In connection with its analysis, Kidron reviewed certain publicly available financial, operating and other data with respect to the Company and the waste management industry in general available to Kidron from published sources or made available to Kidron by the Company. Kidron also reviewed certain other publicly available data relevant to its analysis. Kidron did not independently verify this information and assumed its accuracy and completeness in all material respects.
Kidron also relied on certain forecasts and estimates concerning the Company prepared by management. Kidron assumed, without independent verification or investigation, that these forecasts and estimates were reasonably prepared on bases reflecting the best available information, estimates and judgments of the management of the Company as to the future financial condition and operating results of the Company. Kidron also relied, without independent verification or investigation, on the assessments of management regarding the products, technology and intellectual property of the Company. In this regard, Kidron noted that the primary driver for the Company’s forecasts was the sales pipeline of current and expected purchases of the Plasma Converter System (“PCS”). The forecasts were probability adjusted by Kidron for purposes of its analysis but remain highly dependent upon the Company’s ability to meet its sales targets for the PCS system. Since inception in 1992, the Company has commercially deployed two PCS systems. However, Kidron was informed that the Company believes that 2007 was an inflection point in the commercial adoption of its PCS system and has seen significant interest in its waste reduction system, as evidenced by current and prospective orders.

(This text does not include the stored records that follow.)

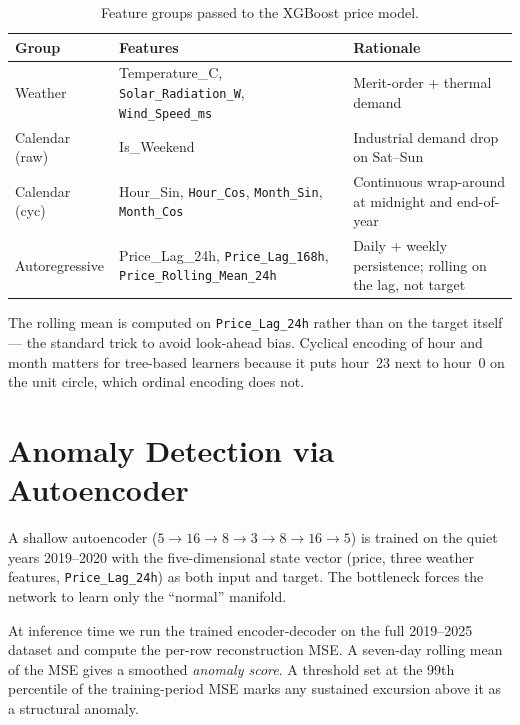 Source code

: \documentclass[11pt,a4paper]{article}
\newcommand{\code}[1]{\allowbreak\texttt{\small #1}\allowbreak}
\begin{document}
\begin{table}[h]
\centering
\small
\begin{tabular}{@{}>{\raggedright\arraybackslash}p{3cm}>{\raggedright\arraybackslash}p{6cm}>{\raggedright\arraybackslash}p{6cm}@{}}
\toprule
\textbf{Group} & \textbf{Features} & \textbf{Rationale} \\
\midrule
Weather & Temperature\_C, \code{Solar\_Radiation\_W}, \code{Wind\_Speed\_ms}
              & Merit-order + thermal demand \\
Calendar (raw)& {Is\_Weekend} & Industrial demand drop on Sat--Sun \\
Calendar (cyc)& {Hour\_Sin}, \code{Hour\_Cos}, \code{Month\_Sin}, \code{Month\_Cos}
              & Continuous wrap-around at midnight and end-of-year \\
Autoregressive & {Price\_Lag\_24h}, \code{Price\_Lag\_168h}, \code{Price\_Rolling\_Mean\_24h}
              & Daily + weekly persistence; rolling on the lag, not target \\
\bottomrule
\end{tabular}
\caption{Feature groups passed to the XGBoost price model.}
\label{tab:features}
\end{table}

The rolling mean is computed on \code{Price\_Lag\_24h} rather than on
the target itself --- the standard trick to avoid look-ahead bias.
Cyclical encoding of hour and month matters for tree-based learners
because it puts hour~23 next to hour~0 on the unit circle, which ordinal
encoding does not.


\section{Anomaly Detection via Autoencoder}

A shallow autoencoder ($5\!\to\!16\!\to\!8\!\to\!3\!\to\!8\!\to\!16\!\to\!5$)
is trained on the quiet years 2019--2020 with the five-dimensional
state vector (price, three weather features, \code{Price\_Lag\_24h}) as
both input and target. The bottleneck forces the network to learn only
the ``normal'' manifold.

At inference time we run the trained encoder-decoder on the full
2019--2025 dataset and compute the per-row reconstruction MSE. A
seven-day rolling mean of the MSE gives a smoothed \emph{anomaly score}.
A threshold set at the 99th percentile of the training-period MSE marks
any sustained excursion above it as a structural anomaly.
\end{document}
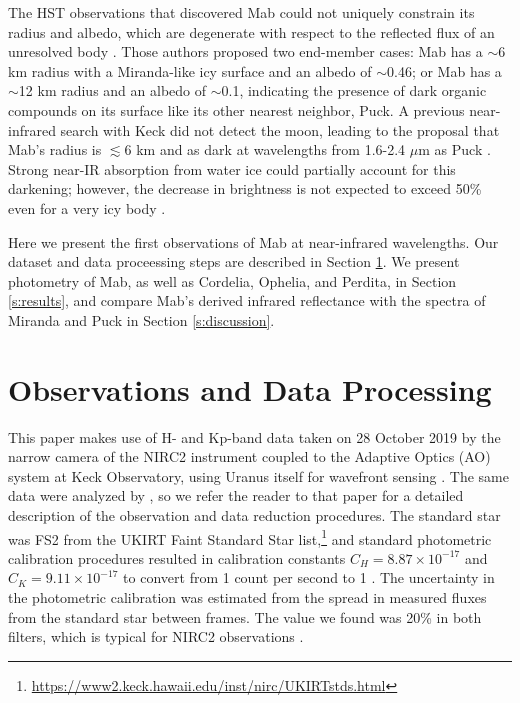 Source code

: \documentclass[preprint]{aastex631}
\begin{document}
The HST observations that discovered Mab could not uniquely constrain its radius and albedo, which are degenerate with respect to the reflected flux of an unresolved body \citep{showalter06}. Those authors proposed two end-member cases: Mab has a $\sim$6 km radius with a Miranda-like icy surface and an albedo of $\sim$0.46; or Mab has a $\sim$12 km radius and an albedo of $\sim$0.1, indicating the presence of dark organic compounds on its surface like its other nearest neighbor, Puck. A previous near-infrared search with Keck did not detect the moon, leading to the proposal that Mab's radius is $\lesssim$6 km and as dark at wavelengths from 1.6-2.4 $\mu$m as Puck \citep[albedo $\lesssim$0.11;][]{paradis19, paradis23}. Strong near-IR absorption from water ice could partially account for this darkening; however, the decrease in brightness is not expected to exceed 50\% even for a very icy body \citep[c.f. Haumea, one of the purest amorphous ice surfaces in the solar system;][]{gourgeot16}.

Here we present the first observations of Mab at near-infrared wavelengths. Our dataset and data proceessing steps are described in Section \ref{s:observations}. We present photometry of Mab, as well as Cordelia, Ophelia, and Perdita, in Section \ref{s:results}, and compare Mab's derived infrared reflectance with the spectra of Miranda and Puck in Section \ref{s:discussion}.

\section{Observations and Data Processing}
\label{s:observations}

This paper makes use of H- and Kp-band data taken on 28 October 2019 by the narrow camera of the NIRC2 instrument coupled to the Adaptive Optics (AO) system at Keck Observatory, using Uranus itself for wavefront sensing \citep{wizinowich00, vandam04}. The same data were analyzed by \citet{paradis23}, so we refer the reader to that paper for a detailed description of the observation and data reduction procedures. The standard star was FS2 from the UKIRT Faint Standard Star list,\footnote{\url{https://www2.keck.hawaii.edu/inst/nirc/UKIRTstds.html}} and standard photometric calibration procedures resulted in calibration constants $C_H = 8.87\times10^{-17}$ and $C_K = 9.11\times10^{-17}$ to convert from 1 count per second to 1 \ergsec{}. The uncertainty in the photometric calibration was estimated from the spread in measured fluxes from the standard star between frames. The value we found was 20\% in both filters, which is typical for NIRC2 observations \citep{depater14, molter19}.
\end{document}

In its analysis, Kidron did not consider the commercial viability of the Company’s in-process technology.
The forecasts and estimates used by Kidron in its analysis, and the ranges of valuations presented in the analysis are not necessarily indicative of actual values or future results, which may be significantly more or less favorable than those suggested by the analysis. In addition, the analysis does not purport to be an appraisal or to reflect the prices at which the Company, its business or the Shares may actually be sold.
The following summary is not a complete description of the financial analysis performed and factors considered by Kidron. No company or transaction used by Kidron in its analysis is identical to the Company or to the Offer or any alternative transaction. Also, Kidron’s analysis is not entirely mathematical and involves complex considerations and judgments concerning the financial and operating characteristics of the Company and the industry in which it operates.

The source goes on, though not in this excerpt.